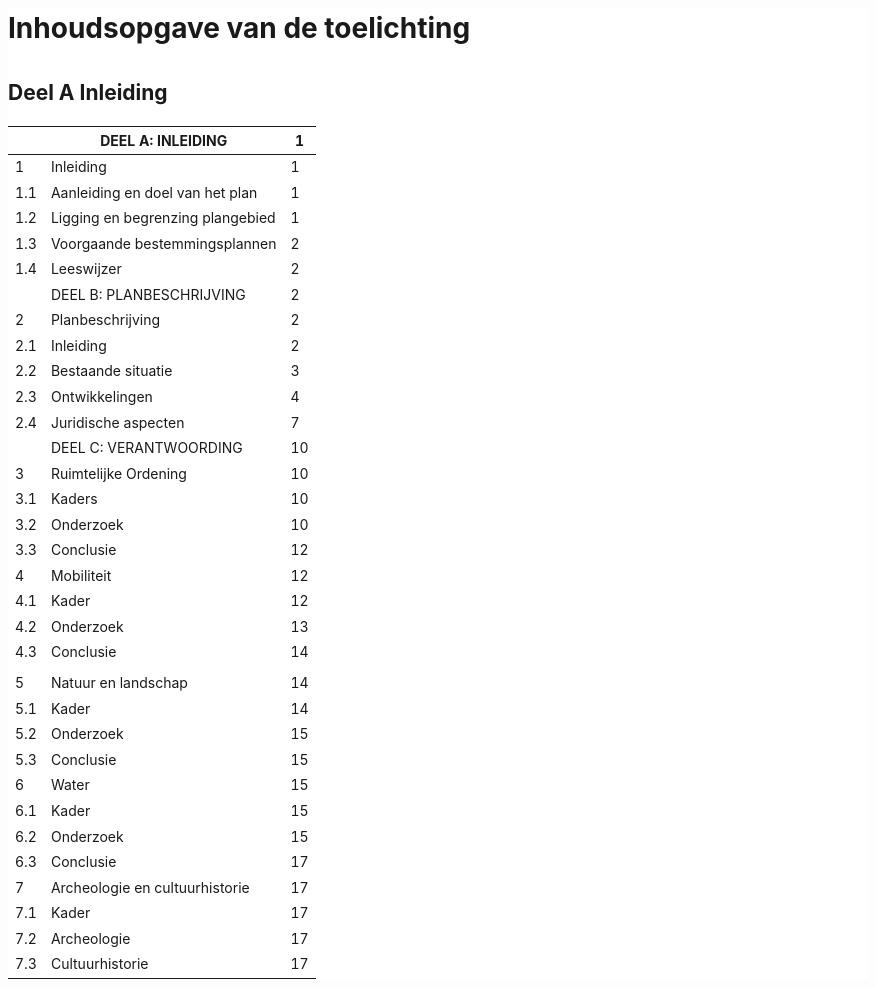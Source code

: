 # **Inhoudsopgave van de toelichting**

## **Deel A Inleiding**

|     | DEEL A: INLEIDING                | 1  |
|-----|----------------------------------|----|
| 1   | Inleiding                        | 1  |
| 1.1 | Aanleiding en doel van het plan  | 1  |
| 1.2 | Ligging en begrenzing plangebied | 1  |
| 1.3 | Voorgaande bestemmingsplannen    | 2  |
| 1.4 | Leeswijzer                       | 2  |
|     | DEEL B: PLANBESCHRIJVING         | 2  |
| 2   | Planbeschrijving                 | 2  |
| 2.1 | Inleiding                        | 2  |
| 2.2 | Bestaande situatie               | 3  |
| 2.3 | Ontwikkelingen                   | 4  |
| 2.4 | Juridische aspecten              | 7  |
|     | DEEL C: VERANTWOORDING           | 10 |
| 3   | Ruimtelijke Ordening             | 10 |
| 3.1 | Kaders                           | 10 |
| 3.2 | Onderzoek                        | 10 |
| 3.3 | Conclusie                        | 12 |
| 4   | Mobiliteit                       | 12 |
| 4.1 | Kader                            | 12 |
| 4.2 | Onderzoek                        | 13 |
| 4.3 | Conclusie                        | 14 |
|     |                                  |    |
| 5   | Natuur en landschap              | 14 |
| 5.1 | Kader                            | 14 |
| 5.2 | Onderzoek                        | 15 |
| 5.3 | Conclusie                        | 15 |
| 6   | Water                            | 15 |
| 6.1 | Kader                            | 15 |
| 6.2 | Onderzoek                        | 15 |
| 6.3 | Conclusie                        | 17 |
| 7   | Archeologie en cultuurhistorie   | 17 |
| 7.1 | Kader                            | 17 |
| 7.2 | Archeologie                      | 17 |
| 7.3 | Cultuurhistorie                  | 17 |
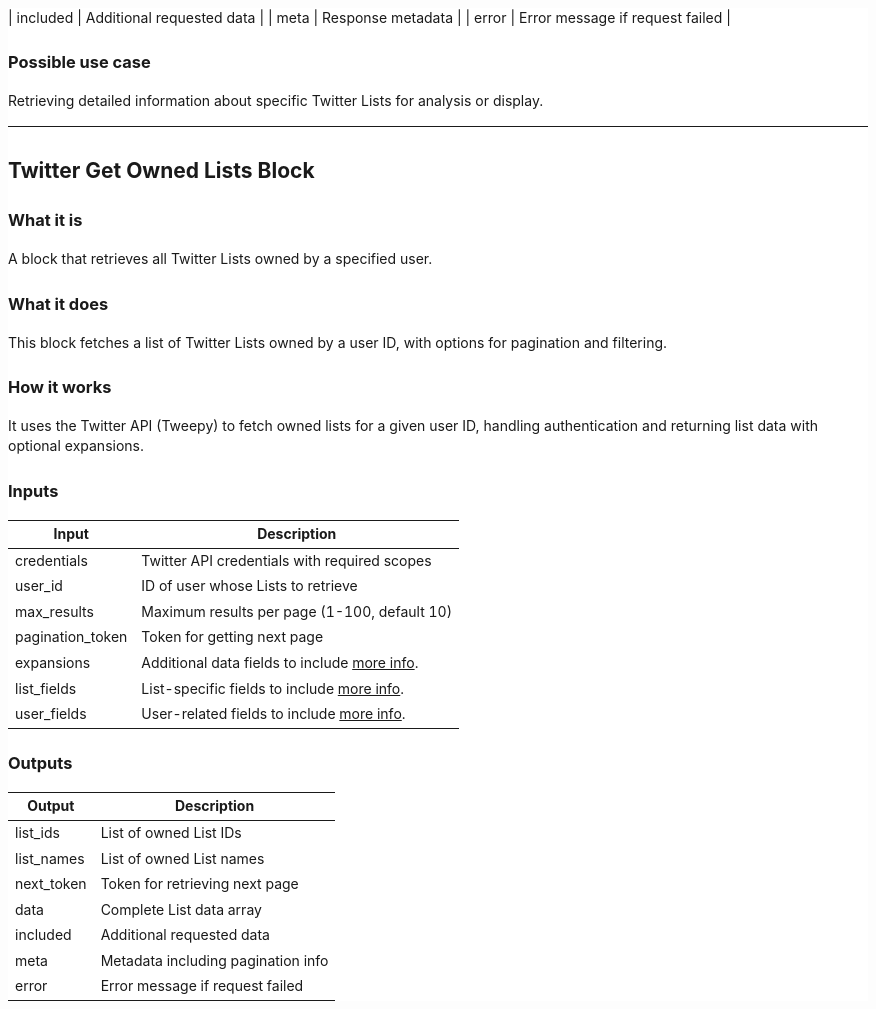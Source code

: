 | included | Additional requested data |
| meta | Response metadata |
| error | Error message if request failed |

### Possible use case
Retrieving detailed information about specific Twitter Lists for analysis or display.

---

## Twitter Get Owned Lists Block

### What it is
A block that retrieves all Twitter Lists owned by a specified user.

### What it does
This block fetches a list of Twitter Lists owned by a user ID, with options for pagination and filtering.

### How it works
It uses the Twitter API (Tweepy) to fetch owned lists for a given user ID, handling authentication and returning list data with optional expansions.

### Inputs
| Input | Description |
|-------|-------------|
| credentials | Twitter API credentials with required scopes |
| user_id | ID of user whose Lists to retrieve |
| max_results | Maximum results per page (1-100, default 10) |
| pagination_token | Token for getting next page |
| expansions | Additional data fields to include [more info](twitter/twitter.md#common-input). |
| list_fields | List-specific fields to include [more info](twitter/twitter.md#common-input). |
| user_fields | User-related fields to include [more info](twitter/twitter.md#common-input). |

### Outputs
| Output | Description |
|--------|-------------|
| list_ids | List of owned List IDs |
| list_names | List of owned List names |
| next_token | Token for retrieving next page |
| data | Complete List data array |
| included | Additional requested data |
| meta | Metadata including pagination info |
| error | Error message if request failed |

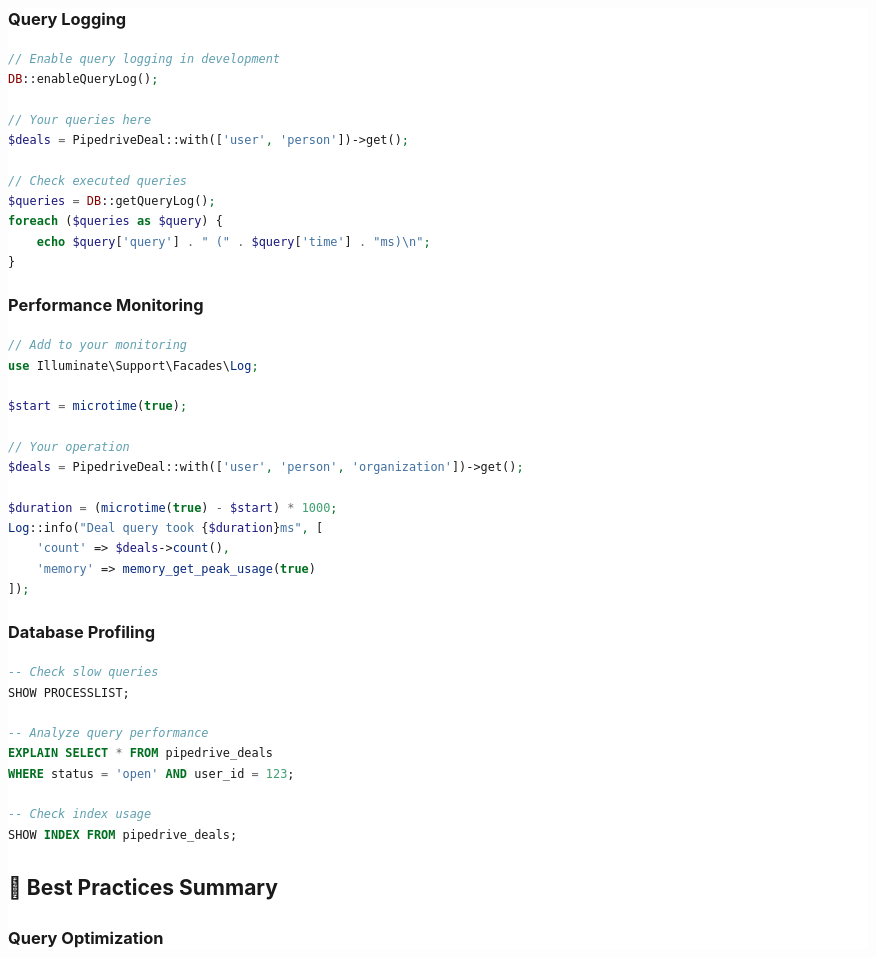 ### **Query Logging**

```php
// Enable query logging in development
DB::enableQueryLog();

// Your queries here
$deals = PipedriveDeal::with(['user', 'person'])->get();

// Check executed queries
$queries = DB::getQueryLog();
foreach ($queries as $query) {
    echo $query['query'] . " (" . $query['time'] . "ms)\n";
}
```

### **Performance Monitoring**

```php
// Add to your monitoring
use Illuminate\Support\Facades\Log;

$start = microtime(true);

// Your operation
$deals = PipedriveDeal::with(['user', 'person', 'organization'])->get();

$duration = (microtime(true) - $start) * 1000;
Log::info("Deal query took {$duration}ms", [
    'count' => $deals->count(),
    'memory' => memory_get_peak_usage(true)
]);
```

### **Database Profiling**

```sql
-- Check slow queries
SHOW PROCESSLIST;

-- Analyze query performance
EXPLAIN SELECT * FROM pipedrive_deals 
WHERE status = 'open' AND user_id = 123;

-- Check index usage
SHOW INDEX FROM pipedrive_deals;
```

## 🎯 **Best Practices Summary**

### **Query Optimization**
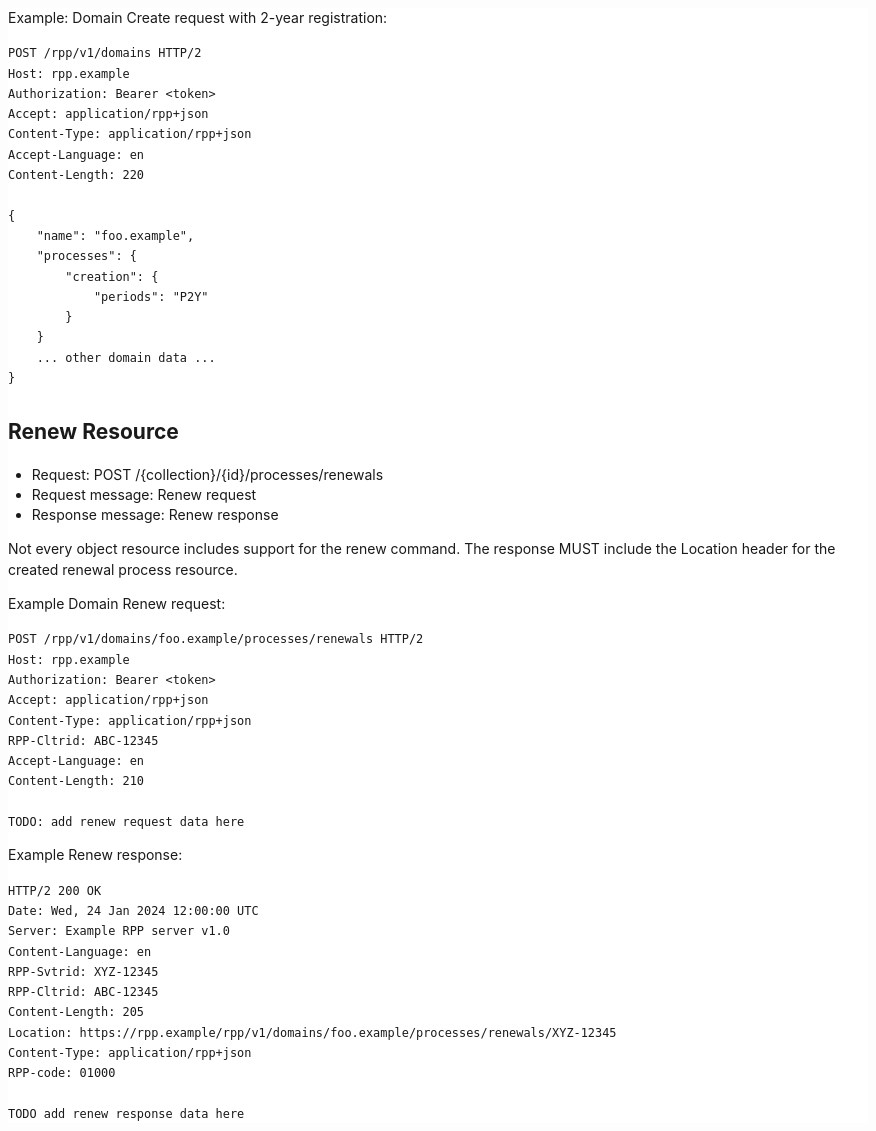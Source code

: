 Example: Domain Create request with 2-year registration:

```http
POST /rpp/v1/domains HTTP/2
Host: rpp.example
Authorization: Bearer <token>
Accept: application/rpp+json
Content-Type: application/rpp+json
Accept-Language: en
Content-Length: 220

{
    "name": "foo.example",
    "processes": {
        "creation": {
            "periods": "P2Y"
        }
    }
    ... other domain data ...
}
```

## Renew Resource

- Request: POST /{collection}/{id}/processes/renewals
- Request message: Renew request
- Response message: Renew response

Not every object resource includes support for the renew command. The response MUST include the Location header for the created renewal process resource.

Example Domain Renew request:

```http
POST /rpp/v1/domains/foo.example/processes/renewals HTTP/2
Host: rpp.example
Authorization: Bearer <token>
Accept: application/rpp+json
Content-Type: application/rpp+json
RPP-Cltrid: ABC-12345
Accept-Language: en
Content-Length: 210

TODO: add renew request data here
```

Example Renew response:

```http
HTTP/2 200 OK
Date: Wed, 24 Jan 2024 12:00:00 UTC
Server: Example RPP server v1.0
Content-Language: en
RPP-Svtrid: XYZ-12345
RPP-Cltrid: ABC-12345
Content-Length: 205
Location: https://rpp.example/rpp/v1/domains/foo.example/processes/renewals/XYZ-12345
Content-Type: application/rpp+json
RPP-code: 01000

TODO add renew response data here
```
——————
**Task to complete:** Would you retype the material exactly, omitting each picture?

**Result:**
Source code

: # **Inhoudsopgave van de toelichting**

## **Deel A Inleiding**

|     | DEEL A: INLEIDING                | 1  |
|-----|----------------------------------|----|
| 1   | Inleiding                        | 1  |
| 1.1 | Aanleiding en doel van het plan  | 1  |
| 1.2 | Ligging en begrenzing plangebied | 1  |
| 1.3 | Voorgaande bestemmingsplannen    | 2  |
| 1.4 | Leeswijzer                       | 2  |
|     | DEEL B: PLANBESCHRIJVING         | 2  |
| 2   | Planbeschrijving                 | 2  |
| 2.1 | Inleiding                        | 2  |
| 2.2 | Bestaande situatie               | 3  |
| 2.3 | Ontwikkelingen                   | 4  |
| 2.4 | Juridische aspecten              | 7  |
|     | DEEL C: VERANTWOORDING           | 10 |
| 3   | Ruimtelijke Ordening             | 10 |
| 3.1 | Kaders                           | 10 |
| 3.2 | Onderzoek                        | 10 |
| 3.3 | Conclusie                        | 12 |
| 4   | Mobiliteit                       | 12 |
| 4.1 | Kader                            | 12 |
| 4.2 | Onderzoek                        | 13 |
| 4.3 | Conclusie                        | 14 |
|     |                                  |    |
| 5   | Natuur en landschap              | 14 |
| 5.1 | Kader                            | 14 |
| 5.2 | Onderzoek                        | 15 |
| 5.3 | Conclusie                        | 15 |
| 6   | Water                            | 15 |
| 6.1 | Kader                            | 15 |
| 6.2 | Onderzoek                        | 15 |
| 6.3 | Conclusie                        | 17 |
| 7   | Archeologie en cultuurhistorie   | 17 |
| 7.1 | Kader                            | 17 |
| 7.2 | Archeologie                      | 17 |
| 7.3 | Cultuurhistorie                  | 17 |
Source code

: | included | Additional requested data |
| meta | Response metadata |
| error | Error message if request failed |

### Possible use case
Retrieving detailed information about specific Twitter Lists for analysis or display.

---

## Twitter Get Owned Lists Block

### What it is
A block that retrieves all Twitter Lists owned by a specified user.

### What it does
This block fetches a list of Twitter Lists owned by a user ID, with options for pagination and filtering.

### How it works
It uses the Twitter API (Tweepy) to fetch owned lists for a given user ID, handling authentication and returning list data with optional expansions.

### Inputs
| Input | Description |
|-------|-------------|
| credentials | Twitter API credentials with required scopes |
| user_id | ID of user whose Lists to retrieve |
| max_results | Maximum results per page (1-100, default 10) |
| pagination_token | Token for getting next page |
| expansions | Additional data fields to include [more info](twitter/twitter.md#common-input). |
| list_fields | List-specific fields to include [more info](twitter/twitter.md#common-input). |
| user_fields | User-related fields to include [more info](twitter/twitter.md#common-input). |

### Outputs
| Output | Description |
|--------|-------------|
| list_ids | List of owned List IDs |
| list_names | List of owned List names |
| next_token | Token for retrieving next page |
| data | Complete List data array |
| included | Additional requested data |
| meta | Metadata including pagination info |
| error | Error message if request failed |

 ### **Query Logging**

```php
// Enable query logging in development
DB::enableQueryLog();

// Your queries here
$deals = PipedriveDeal::with(['user', 'person'])->get();

// Check executed queries
$queries = DB::getQueryLog();
foreach ($queries as $query) {
    echo $query['query'] . " (" . $query['time'] . "ms)\n";
}
```

### **Performance Monitoring**

```php
// Add to your monitoring
use Illuminate\Support\Facades\Log;

$start = microtime(true);

// Your operation
$deals = PipedriveDeal::with(['user', 'person', 'organization'])->get();

$duration = (microtime(true) - $start) * 1000;
Log::info("Deal query took {$duration}ms", [
    'count' => $deals->count(),
    'memory' => memory_get_peak_usage(true)
]);
```

### **Database Profiling**

```sql
-- Check slow queries
SHOW PROCESSLIST;

-- Analyze query performance
EXPLAIN SELECT * FROM pipedrive_deals 
WHERE status = 'open' AND user_id = 123;

-- Check index usage
SHOW INDEX FROM pipedrive_deals;
```

## 🎯 **Best Practices Summary**

### **Query Optimization**
Source code

: Example: Domain Create request with 2-year registration:

```http
POST /rpp/v1/domains HTTP/2
Host: rpp.example
Authorization: Bearer <token>
Accept: application/rpp+json
Content-Type: application/rpp+json
Accept-Language: en
Content-Length: 220

{
    "name": "foo.example",
    "processes": {
        "creation": {
            "periods": "P2Y"
        }
    }
    ... other domain data ...
}
```

## Renew Resource

- Request: POST /{collection}/{id}/processes/renewals
- Request message: Renew request
- Response message: Renew response

Not every object resource includes support for the renew command. The response MUST include the Location header for the created renewal process resource.

Example Domain Renew request:

```http
POST /rpp/v1/domains/foo.example/processes/renewals HTTP/2
Host: rpp.example
Authorization: Bearer <token>
Accept: application/rpp+json
Content-Type: application/rpp+json
RPP-Cltrid: ABC-12345
Accept-Language: en
Content-Length: 210

TODO: add renew request data here
```

Example Renew response:

```http
HTTP/2 200 OK
Date: Wed, 24 Jan 2024 12:00:00 UTC
Server: Example RPP server v1.0
Content-Language: en
RPP-Svtrid: XYZ-12345
RPP-Cltrid: ABC-12345
Content-Length: 205
Location: https://rpp.example/rpp/v1/domains/foo.example/processes/renewals/XYZ-12345
Content-Type: application/rpp+json
RPP-code: 01000

TODO add renew response data here
```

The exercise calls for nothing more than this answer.